[Stored data entries]

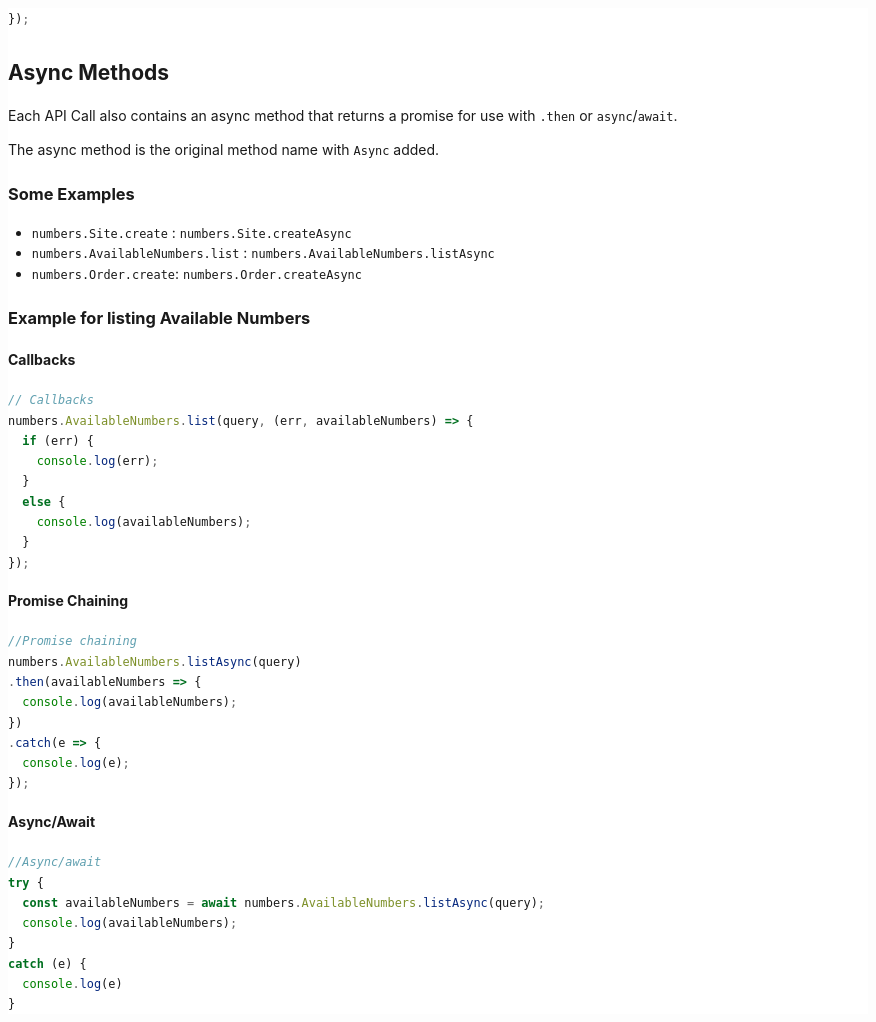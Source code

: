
 ```js
});

```

## Async Methods

Each API Call also contains an async method that returns a promise for use with `.then` or `async`/`await`.

The async method is the original method name with `Async` added.

### Some Examples

* `numbers.Site.create` : `numbers.Site.createAsync`
* `numbers.AvailableNumbers.list` : `numbers.AvailableNumbers.listAsync`
* `numbers.Order.create`: `numbers.Order.createAsync`

### Example for listing Available Numbers

#### Callbacks

```js
// Callbacks
numbers.AvailableNumbers.list(query, (err, availableNumbers) => {
  if (err) {
    console.log(err);
  }
  else {
    console.log(availableNumbers);
  }
});
```

#### Promise Chaining
```js
//Promise chaining
numbers.AvailableNumbers.listAsync(query)
.then(availableNumbers => {
  console.log(availableNumbers);
})
.catch(e => {
  console.log(e);
});

```

#### Async/Await
```js
//Async/await
try {
  const availableNumbers = await numbers.AvailableNumbers.listAsync(query);
  console.log(availableNumbers);
}
catch (e) {
  console.log(e)
}

```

> _What is needed_
Output all the data, exactly, without images.

> _Your response_
Source code

:
 ```js
});

```

## Async Methods

Each API Call also contains an async method that returns a promise for use with `.then` or `async`/`await`.

The async method is the original method name with `Async` added.

### Some Examples

* `numbers.Site.create` : `numbers.Site.createAsync`
* `numbers.AvailableNumbers.list` : `numbers.AvailableNumbers.listAsync`
* `numbers.Order.create`: `numbers.Order.createAsync`

### Example for listing Available Numbers

#### Callbacks

```js
// Callbacks
numbers.AvailableNumbers.list(query, (err, availableNumbers) => {
  if (err) {
    console.log(err);
  }
  else {
    console.log(availableNumbers);
  }
});
```

#### Promise Chaining
```js
//Promise chaining
numbers.AvailableNumbers.listAsync(query)
.then(availableNumbers => {
  console.log(availableNumbers);
})
.catch(e => {
  console.log(e);
});

```

#### Async/Await
```js
//Async/await
try {
  const availableNumbers = await numbers.AvailableNumbers.listAsync(query);
  console.log(availableNumbers);
}
catch (e) {
  console.log(e)
}

```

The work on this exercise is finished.